Linear Regression with All the Steps

October 25, 2019

Common misconceptions, implicit assumptions, and missed steps in linear regression.

Linear regression is kind of a beautiful problem. I wanted to point out a few details that a lot of people miss and provide the derivation of the closed-form solution without skipping any steps.

Problem Set-up

We’re given a dataset of N points $(x_i, y_i)$ , where $x_i$ is a D-dimensional feature vectory and $y_i$ is a 1D scalar. In this case, $y(x)$ is a random variable. We want to build a model such that, given some new inputs $x$ , we can predict the mean output $\hat{y}(x)$ .

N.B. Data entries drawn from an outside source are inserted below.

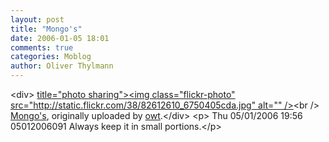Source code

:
 ```yaml
---
layout: post
title: "Mongo's"
date: 2006-01-05 18:01
comments: true
categories: Moblog
author: Oliver Thylmann
---
```



&lt;div&gt;	[ title=&quot;photo sharing&quot;&gt;&lt;img class=&quot;flickr-photo&quot; src=&quot;http://static.flickr.com/38/82612610_6750405cda.jpg&quot; alt=&quot;&quot; /&gt;](http://www.flickr.com/photos/oliver/82612610/)&lt;br /&gt;	[Mongo's](http://www.flickr.com/photos/oliver/82612610/), originally uploaded by [owt](http://www.flickr.com/people/oliver/).&lt;/div&gt;				&lt;p&gt;	Thu 05/01/2006 19:56 05012006091 Always keep it in small portions.&lt;/p&gt;


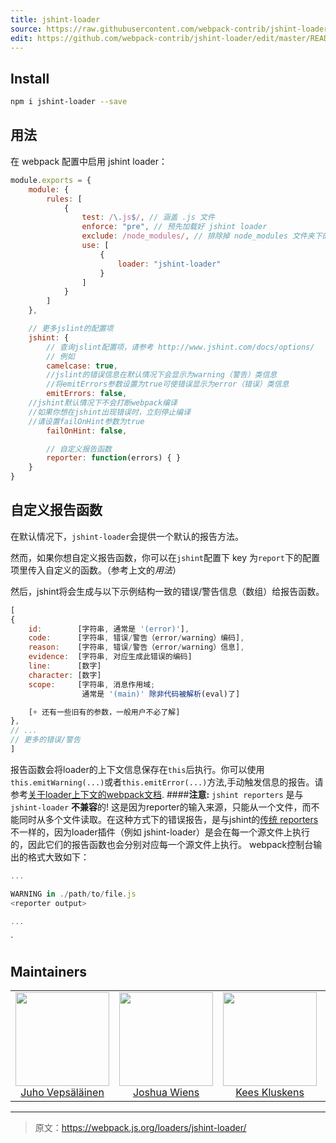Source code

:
 ```yaml
---
title: jshint-loader
source: https://raw.githubusercontent.com/webpack-contrib/jshint-loader/master/README.md
edit: https://github.com/webpack-contrib/jshint-loader/edit/master/README.md
---
```

## Install

```bash
npm i jshint-loader --save
```

## 用法

在 webpack 配置中启用 jshint loader：

``` javascript
module.exports = {
	module: {
		rules: [
			{
				test: /\.js$/, // 涵盖 .js 文件
				enforce: "pre", // 预先加载好 jshint loader
				exclude: /node_modules/, // 排除掉 node_modules 文件夹下的所有文件
				use: [
					{
						loader: "jshint-loader"
					}
				]
			}
		]
	},

	// 更多jslint的配置项
	jshint: {
		// 查询jslint配置项，请参考 http://www.jshint.com/docs/options/
		// 例如
		camelcase: true,
		//jslint的错误信息在默认情况下会显示为warning（警告）类信息
		//将emitErrors参数设置为true可使错误显示为error（错误）类信息
		emitErrors: false,
    //jshint默认情况下不会打断webpack编译
    //如果你想在jshint出现错误时，立刻停止编译
    //请设置failOnHint参数为true
		failOnHint: false,

		// 自定义报告函数
		reporter: function(errors) { }
	}
}
```

## 自定义报告函数
在默认情况下，`jshint-loader`会提供一个默认的报告方法。

然而，如果你想自定义报告函数，你可以在`jshint`配置下 key 为`report`下的配置项里传入自定义的函数。（参考上文的*用法*）

然后，jshint将会生成与以下示例结构一致的错误/警告信息（数组）给报告函数。
```js
[
{
    id:        [字符串, 通常是 '(error)'],
    code:      [字符串, 错误/警告（error/warning）编码],
    reason:    [字符串, 错误/警告（error/warning）信息],
    evidence:  [字符串, 对应生成此错误的编码]
    line:      [数字]
    character: [数字]
    scope:     [字符串, 消息作用域;
                通常是 '(main)' 除非代码被解析(eval)了]

    [+ 还有一些旧有的参数，一般用户不必了解]
},
// ...
// 更多的错误/警告
]
```
报告函数会将loader的上下文信息保存在`this`后执行。你可以使用`this.emitWarning(...)`或者`this.emitError(...)`方法,手动触发信息的报告。请参考[关于loader上下文的webpack文档](https://webpack.js.org/api/loaders/#the-loader-context).
####**注意:** `jshint reporters` 是与  `jshint-loader` **不兼容**的!
这是因为reporter的输入来源，只能从一个文件，而不能同时从多个文件读取。在这种方式下的错误报告，是与jshint的[传统 reporters ](http://www.jshint.com/docs/reporters/) 不一样的，因为loader插件（例如 jshint-loader）是会在每一个源文件上执行的，因此它们的报告函数也会分别对应每一个源文件上执行。
webpack控制台输出的格式大致如下：
```js
...

WARNING in ./path/to/file.js
<reporter output>

...
```
`

## Maintainers

<table>
  <tbody>
    <tr>
      <td align="center">
        <img width="150" height="150"
        src="https://avatars3.githubusercontent.com/u/166921?v=3&s=150">
        </br>
        <a href="https://github.com/bebraw">Juho Vepsäläinen</a>
      </td>
      <td align="center">
        <img width="150" height="150"
        src="https://avatars2.githubusercontent.com/u/8420490?v=3&s=150">
        </br>
        <a href="https://github.com/d3viant0ne">Joshua Wiens</a>
      </td>
      <td align="center">
        <img width="150" height="150"
        src="https://avatars3.githubusercontent.com/u/533616?v=3&s=150">
        </br>
        <a href="https://github.com/SpaceK33z">Kees Kluskens</a>
      </td>
      <td align="center">
        <img width="150" height="150"
        src="https://avatars3.githubusercontent.com/u/3408176?v=3&s=150">
        </br>
        <a href="https://github.com/TheLarkInn">Sean Larkin</a>
      </td>
    </tr>
  <tbody>
</table>


[npm]: https://img.shields.io/npm/v/jshint-loader.svg
[npm-url]: https://npmjs.com/package/jshint-loader

[deps]: https://david-dm.org/webpack-contrib/jshint-loader.svg
[deps-url]: https://david-dm.org/webpack-contrib/jshint-loader

[chat]: https://img.shields.io/badge/gitter-webpack%2Fwebpack-brightgreen.svg
[chat-url]: https://gitter.im/webpack/webpack

[test]: http://img.shields.io/travis/webpack-contrib/jshint-loader.svg
[test-url]: https://travis-ci.org/webpack-contrib/jshint-loader

***

> 原文：https://webpack.js.org/loaders/jshint-loader/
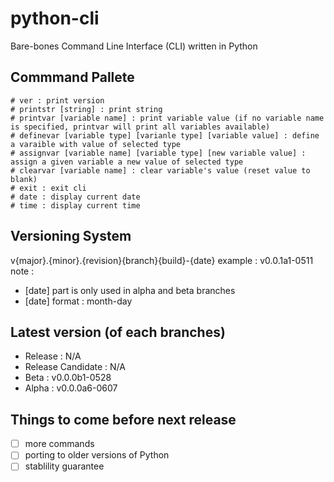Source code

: # python-cli
Bare-bones Command Line Interface (CLI) written in Python

## Commmand Pallete
```
# ver : print version
# printstr [string] : print string 
# printvar [variable name] : print variable value (if no variable name is specified, printvar will print all variables available)
# definevar [variable type] [varianle type] [variable value] : define a varaible with value of selected type
# assignvar [variable name] [variable type] [new variable value] : assign a given variable a new value of selected type
# clearvar [variable name] : clear variable's value (reset value to blank)
# exit : exit cli
# date : display current date
# time : display current time
```

## Versioning System
v{major}.{minor}.{revision}{branch}{build}-{date}
example : v0.0.1a1-0511
note : 
- [date] part is only used in alpha and beta branches
- [date] format : month-day

## Latest version (of each branches)
- Release : N/A
- Release Candidate : N/A
- Beta : v0.0.0b1-0528
- Alpha : v0.0.0a6-0607

## Things to come before next release
- [ ] more commands
- [ ] porting to older versions of Python
- [ ] stablility guarantee
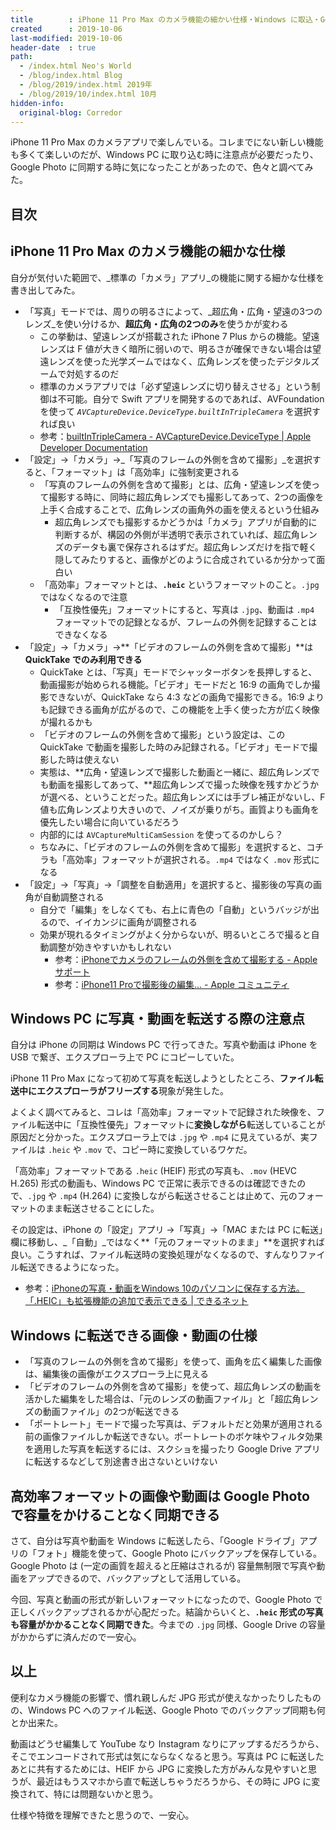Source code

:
 ```yaml
---
title        : iPhone 11 Pro Max のカメラ機能の細かい仕様・Windows に取込・Google Photo に同期する時の注意点などなど
created      : 2019-10-06
last-modified: 2019-10-06
header-date  : true
path:
  - /index.html Neo's World
  - /blog/index.html Blog
  - /blog/2019/index.html 2019年
  - /blog/2019/10/index.html 10月
hidden-info:
  original-blog: Corredor
---
```


iPhone 11 Pro Max のカメラアプリで楽しんでいる。コレまでにない新しい機能も多くて楽しいのだが、Windows PC に取り込む時に注意点が必要だったり、Google Photo に同期する時に気になったことがあったので、色々と調べてみた。

## 目次

## iPhone 11 Pro Max のカメラ機能の細かな仕様

自分が気付いた範囲で、_標準の「カメラ」アプリ_の機能に関する細かな仕様を書き出してみた。

- 「写真」モードでは、周りの明るさによって、_超広角・広角・望遠の3つのレンズ_を使い分けるか、**超広角・広角の2つのみ**を使うかが変わる
  - この挙動は、望遠レンズが搭載された iPhone 7 Plus からの機能。望遠レンズは F 値が大きく暗所に弱いので、明るさが確保できない場合は望遠レンズを使った光学ズームではなく、広角レンズを使ったデジタルズームで対処するのだ
  - 標準のカメラアプリでは「必ず望遠レンズに切り替えさせる」という制御は不可能。自分で Swift アプリを開発するのであれば、AVFoundation を使って _`AVCaptureDevice.DeviceType.builtInTripleCamera`_ を選択すれば良い
  - 参考：[builtInTripleCamera - AVCaptureDevice.DeviceType | Apple Developer Documentation](https://developer.apple.com/documentation/avfoundation/avcapturedevice/devicetype/3377621-builtintriplecamera?changes=l_6)
- 「設定」→「カメラ」→_「写真のフレームの外側を含めて撮影」_を選択すると、「フォーマット」は「高効率」に強制変更される
  - 「写真のフレームの外側を含めて撮影」とは、広角・望遠レンズを使って撮影する時に、同時に超広角レンズでも撮影してあって、2つの画像を上手く合成することで、広角レンズの画角外の画を使えるという仕組み
      - 超広角レンズでも撮影するかどうかは「カメラ」アプリが自動的に判断するが、構図の外側が半透明で表示されていれば、超広角レンズのデータも裏で保存されるはずだ。超広角レンズだけを指で軽く隠してみたりすると、画像がどのように合成されているか分かって面白い
  - 「高効率」フォーマットとは、**`.heic`** というフォーマットのこと。`.jpg` ではなくなるので注意
      - 「互換性優先」フォーマットにすると、写真は `.jpg`、動画は `.mp4` フォーマットでの記録となるが、フレームの外側を記録することはできなくなる
- 「設定」→「カメラ」→**「ビデオのフレームの外側を含めて撮影」**は **QuickTake でのみ利用できる**
  - QuickTake とは、「写真」モードでシャッターボタンを長押しすると、動画撮影が始められる機能。「ビデオ」モードだと 16:9 の画角でしか撮影できないが、QuickTake なら 4:3 などの画角で撮影できる。16:9 よりも記録できる画角が広がるので、この機能を上手く使った方が広く映像が撮れるかも
  - 「ビデオのフレームの外側を含めて撮影」という設定は、この QuickTake で動画を撮影した時のみ記録される。「ビデオ」モードで撮影した時は使えない
  - 実態は、**広角・望遠レンズで撮影した動画と一緒に、超広角レンズでも動画を撮影してあって、**超広角レンズで撮った映像を残すかどうかが選べる、ということだった。超広角レンズには手ブレ補正がないし、F 値も広角レンズより大きいので、ノイズが乗りがち。画質よりも画角を優先したい場合に向いているだろう
  - 内部的には `AVCaptureMultiCamSession` を使ってるのかしら？
  - ちなみに、「ビデオのフレームの外側を含めて撮影」を選択すると、コチラも「高効率」フォーマットが選択される。`.mp4` ではなく `.mov` 形式になる
- 「設定」→「写真」→「調整を自動適用」を選択すると、撮影後の写真の画角が自動調整される
  - 自分で「編集」をしなくても、右上に青色の「自動」というバッジが出るので、イイカンジに画角が調整される
  - 効果が現れるタイミングがよく分からないが、明るいところで撮ると自動調整が効きやすいかもしれない
      - 参考：[iPhoneでカメラのフレームの外側を含めて撮影する - Apple サポート](https://support.apple.com/ja-jp/guide/iphone/iph8692d3298/ios)
      - 参考：[iPhone11 Proで撮影後の編集… - Apple コミュニティ](https://discussionsjapan.apple.com/thread/250649070)

## Windows PC に写真・動画を転送する際の注意点

自分は iPhone の同期は Windows PC で行ってきた。写真や動画は iPhone を USB で繋ぎ、エクスプローラ上で PC にコピーしていた。

iPhone 11 Pro Max になって初めて写真を転送しようとしたところ、**ファイル転送中にエクスプローラがフリーズする**現象が発生した。

よくよく調べてみると、コレは「高効率」フォーマットで記録された映像を、ファイル転送中に「互換性優先」フォーマットに**変換しながら**転送していることが原因だと分かった。エクスプローラ上では `.jpg` や `.mp4` に見えているが、実ファイルは `.heic` や `.mov` で、コピー時に変換しているワケだ。

「高効率」フォーマットである `.heic` (HEIF) 形式の写真も、`.mov` (HEVC H.265) 形式の動画も、Windows PC で正常に表示できるのは確認できたので、`.jpg` や `.mp4` (H.264) に変換しながら転送させることは止めて、元のフォーマットのまま転送させることにした。

その設定は、iPhone の「設定」アプリ →「写真」→「MAC または PC に転送」欄に移動し、_「自動」_ではなく**「元のフォーマットのまま」**を選択すれば良い。こうすれば、ファイル転送時の変換処理がなくなるので、すんなりファイル転送できるようになった。

- 参考：[iPhoneの写真・動画をWindows 10のパソコンに保存する方法。「.HEIC」も拡張機能の追加で表示できる | できるネット](https://dekiru.net/article/17268/)

## Windows に転送できる画像・動画の仕様

- 「写真のフレームの外側を含めて撮影」を使って、画角を広く編集した画像は、編集後の画像がエクスプローラ上に見える
- 「ビデオのフレームの外側を含めて撮影」を使って、超広角レンズの動画を活かした編集をした場合は、「元のレンズの動画ファイル」と「超広角レンズの動画ファイル」の2つが転送できる
- 「ポートレート」モードで撮った写真は、デフォルトだと効果が適用される前の画像ファイルしか転送できない。ポートレートのボケ味やフィルタ効果を適用した写真を転送するには、スクショを撮ったり Google Drive アプリに転送するなどして別途書き出さないといけない

## 高効率フォーマットの画像や動画は Google Photo で容量をかけることなく同期できる

さて、自分は写真や動画を Windows に転送したら、「Google ドライブ」アプリの「フォト」機能を使って、Google Photo にバックアップを保存している。Google Photo は (一定の画質を超えると圧縮はされるが) 容量無制限で写真や動画をアップできるので、バックアップとして活用している。

今回、写真と動画の形式が新しいフォーマットになったので、Google Photo で正しくバックアップされるかが心配だった。結論からいくと、**`.heic` 形式の写真も容量がかかることなく同期できた**。今までの `.jpg` 同様、Google Drive の容量がかからずに済んだので一安心。

## 以上

便利なカメラ機能の影響で、慣れ親しんだ JPG 形式が使えなかったりしたものの、Windows PC へのファイル転送、Google Photo でのバックアップ同期も何とか出来た。

動画はどうせ編集して YouTube なり Instagram なりにアップするだろうから、そこでエンコードされて形式は気にならなくなると思う。写真は PC に転送したあとに共有するためには、HEIF から JPG に変換した方がみんな見やすいと思うが、最近はもうスマホから直で転送しちゃうだろうから、その時に JPG に変換されて、特には問題ないかと思う。

仕様や特徴を理解できたと思うので、一安心。

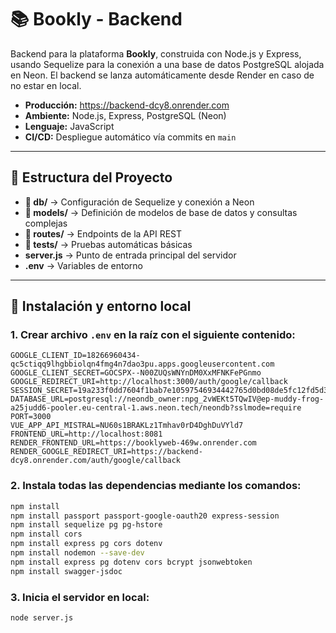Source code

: # 📚 Bookly - Backend

Backend para la plataforma **Bookly**, construida con Node.js y Express, usando Sequelize para la conexión a una base de datos PostgreSQL alojada en Neon. El backend se lanza automáticamente desde Render en caso de no estar en local.

- **Producción:** https://backend-dcy8.onrender.com  
- **Ambiente:** Node.js, Express, PostgreSQL (Neon)  
- **Lenguaje:** JavaScript  
- **CI/CD:** Despliegue automático vía commits en `main`

---

## 📁 Estructura del Proyecto

- **📁 db/** → Configuración de Sequelize y conexión a Neon
- **📁 models/** → Definición de modelos de base de datos y consultas complejas
- **📁 routes/** → Endpoints de la API REST
- **📁 tests/** → Pruebas automáticas básicas
- **server.js** → Punto de entrada principal del servidor
- **.env** → Variables de entorno

---

## 🔧 Instalación y entorno local

### 1. Crear archivo `.env` en la raíz con el siguiente contenido:
```env
GOOGLE_CLIENT_ID=18266960434-qc5ctiqq9lhgbbiolqn4fmg4n7dao3pu.apps.googleusercontent.com
GOOGLE_CLIENT_SECRET=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
GOOGLE_REDIRECT_URI=http://localhost:3000/auth/google/callback
SESSION_SECRET=19a233f0dd7604f1bab7e10597546934442765d0bd08de5fc12fd5d3e46db2413c55302d871304ab79115dea77c0a2179ba17328364d5d7d58e47bad8e17e8d0
DATABASE_URL=postgresql://neondb_owner:npg_2vWEKt5TQwIV@ep-muddy-frog-a25judd6-pooler.eu-central-1.aws.neon.tech/neondb?sslmode=require
PORT=3000
VUE_APP_API_MISTRAL=NU60s1BRAKLz1Tmhav0rD4DghDuVYld7
FRONTEND_URL=http://localhost:8081
RENDER_FRONTEND_URL=https://booklyweb-469w.onrender.com
RENDER_GOOGLE_REDIRECT_URI=https://backend-dcy8.onrender.com/auth/google/callback
```

### 2. Instala todas las dependencias mediante los comandos:
```bash
npm install
npm install passport passport-google-oauth20 express-session
npm install sequelize pg pg-hstore
npm install cors
npm install express pg cors dotenv
npm install nodemon --save-dev 
npm install express pg dotenv cors bcrypt jsonwebtoken
npm install swagger-jsdoc
```

### 3. Inicia el servidor en local:
```bash
node server.js
```
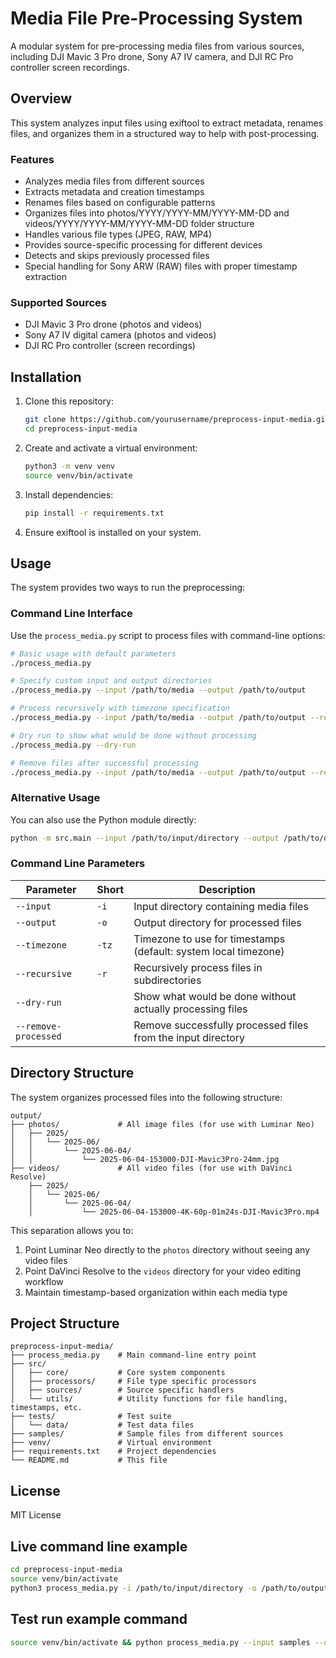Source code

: # Media File Pre-Processing System

A modular system for pre-processing media files from various sources, including DJI Mavic 3 Pro drone, Sony A7 IV camera, and DJI RC Pro controller screen recordings.

## Overview

This system analyzes input files using exiftool to extract metadata, renames files, and organizes them in a structured way to help with post-processing.

### Features

- Analyzes media files from different sources
- Extracts metadata and creation timestamps
- Renames files based on configurable patterns
- Organizes files into photos/YYYY/YYYY-MM/YYYY-MM-DD and videos/YYYY/YYYY-MM/YYYY-MM-DD folder structure
- Handles various file types (JPEG, RAW, MP4)
- Provides source-specific processing for different devices
- Detects and skips previously processed files
- Special handling for Sony ARW (RAW) files with proper timestamp extraction

### Supported Sources

- DJI Mavic 3 Pro drone (photos and videos)
- Sony A7 IV digital camera (photos and videos)
- DJI RC Pro controller (screen recordings)

## Installation

1. Clone this repository:

   ```bash
   git clone https://github.com/yourusername/preprocess-input-media.git
   cd preprocess-input-media
   ```

2. Create and activate a virtual environment:

   ```bash
   python3 -m venv venv
   source venv/bin/activate
   ```

3. Install dependencies:

   ```bash
   pip install -r requirements.txt
   ```

4. Ensure exiftool is installed on your system.

## Usage

The system provides two ways to run the preprocessing:

### Command Line Interface

Use the `process_media.py` script to process files with command-line options:

```bash
# Basic usage with default parameters
./process_media.py

# Specify custom input and output directories
./process_media.py --input /path/to/media --output /path/to/output

# Process recursively with timezone specification
./process_media.py --input /path/to/media --output /path/to/output --recursive --timezone UTC

# Dry run to show what would be done without processing
./process_media.py --dry-run

# Remove files after successful processing
./process_media.py --input /path/to/media --output /path/to/output --remove-processed
```

### Alternative Usage

You can also use the Python module directly:

```bash
python -m src.main --input /path/to/input/directory --output /path/to/output/directory
```

### Command Line Parameters

| Parameter | Short | Description |
|-----------|-------|-------------|
| `--input` | `-i`  | Input directory containing media files |
| `--output` | `-o` | Output directory for processed files |
| `--timezone` | `-tz` | Timezone to use for timestamps (default: system local timezone) |
| `--recursive` | `-r` | Recursively process files in subdirectories |
| `--dry-run` | | Show what would be done without actually processing files |
| `--remove-processed` | | Remove successfully processed files from the input directory |

## Directory Structure

The system organizes processed files into the following structure:

```text
output/
├── photos/             # All image files (for use with Luminar Neo)
│   ├── 2025/
│   │   └── 2025-06/
│   │       └── 2025-06-04/
│   │           └── 2025-06-04-153000-DJI-Mavic3Pro-24mm.jpg
├── videos/             # All video files (for use with DaVinci Resolve)
    ├── 2025/
    │   └── 2025-06/
    │       └── 2025-06-04/
    │           └── 2025-06-04-153000-4K-60p-01m24s-DJI-Mavic3Pro.mp4
```

This separation allows you to:

1. Point Luminar Neo directly to the `photos` directory without seeing any video files
2. Point DaVinci Resolve to the `videos` directory for your video editing workflow
3. Maintain timestamp-based organization within each media type

## Project Structure

```text
preprocess-input-media/
├── process_media.py    # Main command-line entry point
├── src/
│   ├── core/           # Core system components
│   ├── processors/     # File type specific processors
│   ├── sources/        # Source specific handlers
│   └── utils/          # Utility functions for file handling, timestamps, etc.
├── tests/              # Test suite
│   └── data/           # Test data files
├── samples/            # Sample files from different sources
├── venv/               # Virtual environment
├── requirements.txt    # Project dependencies
└── README.md           # This file
```

## License

MIT License

## Live command line example

```bash
cd preprocess-input-media
source venv/bin/activate                                     
python3 process_media.py -i /path/to/input/directory -o /path/to/output/directory --remove-processed
```

## Test run example command

```bash
source venv/bin/activate && python process_media.py --input samples --output output --dry-run
```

Our model hypothesis is that $y$ is linear in $w$ , not necessarily $x$ , which is a common misconception:

\hat{y}(x) = \sum_j^D w_j f_j(x) + w_0

where $w_j$ are elements of the weight vector $w$ and $f_j(x)$ is a (potentially non-linear) function applied to x. For the rest of this problem, we’ll assume $f(x) = x$ for simplicity. For the convenience of matrix operations, we’ll roll the bias term inside $w$ by prepending a dimension to $x$ and defining:

f_0(x) \equiv 1; x_0 = 1 \\ D = D + 1 \\

Note that we are making a number of assumptions about the data and errors here - see this great Stats StackExchange answer for more details.

Loss Function

We want to choose model parameters $w$ to fit the data well. To do this, we can minimize an error function that is larger if the model fits the data more poorly. We use the sum of squared errors as our loss function for a few reasons:

The resulting function is smooth and differentiable, which is easier to optimize
The errors from overshooting some amount are the same as undershooting by that amount
The least squares solution gives us the maximum likelihood estimator (MLE) if the noise is an independent Gaussian ( $y_i = wx_i + \epsilon_i, \epsilon \sim N(0, \sigma^2)$ )

Matrix Form

Before we dive into the solution, we’ll rewrite the problem formulation and loss function in matrix form, where $\hat{Y}$ is an Nx1 vector, $X$ is a NxD matrix, and $w$ is a Dx1 vector.

\hat{Y} = Xw

L = (\hat{Y} - Y)^T (\hat{Y} - Y) \\ = (Xw - Y)^T (Xw - Y)

Closed Form Solution

Now we can solve for the $w$ that minimizes our loss function by taking the first derivative of the loss function $L$ with respect to $w$ and setting it equal to zero. This leads to our global minimum because the least-squares loss is convex.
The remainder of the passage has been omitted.